ASSIGNED TASK ->
Copy the entries exactly. Leave out any pictures.

(Collected data)
===

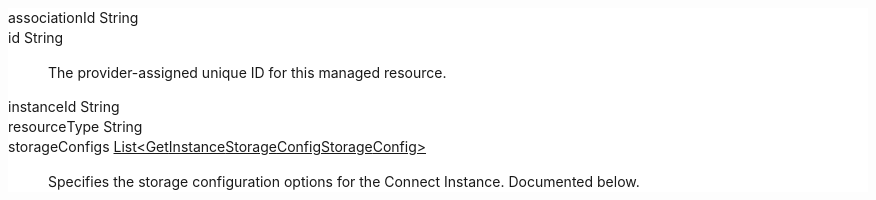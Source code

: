 </div>

<div>
<pulumi-choosable type="language" values="java">
<dl class="resources-properties"><dt class="property-"
            title="">
        <span id="associationid_java">
<a data-swiftype-name="resource-property" data-swiftype-type="text" href="#associationid_java" style="color: inherit; text-decoration: inherit;">association<wbr>Id</a>
</span>
        <span class="property-indicator"></span>
        <span class="property-type">String</span>
    </dt>
    <dd></dd><dt class="property-"
            title="">
        <span id="id_java">
<a data-swiftype-name="resource-property" data-swiftype-type="text" href="#id_java" style="color: inherit; text-decoration: inherit;">id</a>
</span>
        <span class="property-indicator"></span>
        <span class="property-type">String</span>
    </dt>
    <dd><p>The provider-assigned unique ID for this managed resource.</p>
</dd><dt class="property-"
            title="">
        <span id="instanceid_java">
<a data-swiftype-name="resource-property" data-swiftype-type="text" href="#instanceid_java" style="color: inherit; text-decoration: inherit;">instance<wbr>Id</a>
</span>
        <span class="property-indicator"></span>
        <span class="property-type">String</span>
    </dt>
    <dd></dd><dt class="property-"
            title="">
        <span id="resourcetype_java">
<a data-swiftype-name="resource-property" data-swiftype-type="text" href="#resourcetype_java" style="color: inherit; text-decoration: inherit;">resource<wbr>Type</a>
</span>
        <span class="property-indicator"></span>
        <span class="property-type">String</span>
    </dt>
    <dd></dd><dt class="property-"
            title="">
        <span id="storageconfigs_java">
<a data-swiftype-name="resource-property" data-swiftype-type="text" href="#storageconfigs_java" style="color: inherit; text-decoration: inherit;">storage<wbr>Configs</a>
</span>
        <span class="property-indicator"></span>
        <span class="property-type"><a href="#getinstancestorageconfigstorageconfig">List&lt;Get<wbr>Instance<wbr>Storage<wbr>Config<wbr>Storage<wbr>Config&gt;</a></span>
    </dt>
    <dd><p>Specifies the storage configuration options for the Connect Instance. Documented below.</p>
</dd></dl>
</pulumi-choosable>
</div>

===

PROBLEM SOLUTION ->
Source code

: </div>

<div>
<pulumi-choosable type="language" values="java">
<dl class="resources-properties"><dt class="property-"
            title="">
        <span id="associationid_java">
<a data-swiftype-name="resource-property" data-swiftype-type="text" href="#associationid_java" style="color: inherit; text-decoration: inherit;">association<wbr>Id</a>
</span>
        <span class="property-indicator"></span>
        <span class="property-type">String</span>
    </dt>
    <dd></dd><dt class="property-"
            title="">
        <span id="id_java">
<a data-swiftype-name="resource-property" data-swiftype-type="text" href="#id_java" style="color: inherit; text-decoration: inherit;">id</a>
</span>
        <span class="property-indicator"></span>
        <span class="property-type">String</span>
    </dt>
    <dd><p>The provider-assigned unique ID for this managed resource.</p>
</dd><dt class="property-"
            title="">
        <span id="instanceid_java">
<a data-swiftype-name="resource-property" data-swiftype-type="text" href="#instanceid_java" style="color: inherit; text-decoration: inherit;">instance<wbr>Id</a>
</span>
        <span class="property-indicator"></span>
        <span class="property-type">String</span>
    </dt>
    <dd></dd><dt class="property-"
            title="">
        <span id="resourcetype_java">
<a data-swiftype-name="resource-property" data-swiftype-type="text" href="#resourcetype_java" style="color: inherit; text-decoration: inherit;">resource<wbr>Type</a>
</span>
        <span class="property-indicator"></span>
        <span class="property-type">String</span>
    </dt>
    <dd></dd><dt class="property-"
            title="">
        <span id="storageconfigs_java">
<a data-swiftype-name="resource-property" data-swiftype-type="text" href="#storageconfigs_java" style="color: inherit; text-decoration: inherit;">storage<wbr>Configs</a>
</span>
        <span class="property-indicator"></span>
        <span class="property-type"><a href="#getinstancestorageconfigstorageconfig">List&lt;Get<wbr>Instance<wbr>Storage<wbr>Config<wbr>Storage<wbr>Config&gt;</a></span>
    </dt>
    <dd><p>Specifies the storage configuration options for the Connect Instance. Documented below.</p>
</dd></dl>
</pulumi-choosable>
</div>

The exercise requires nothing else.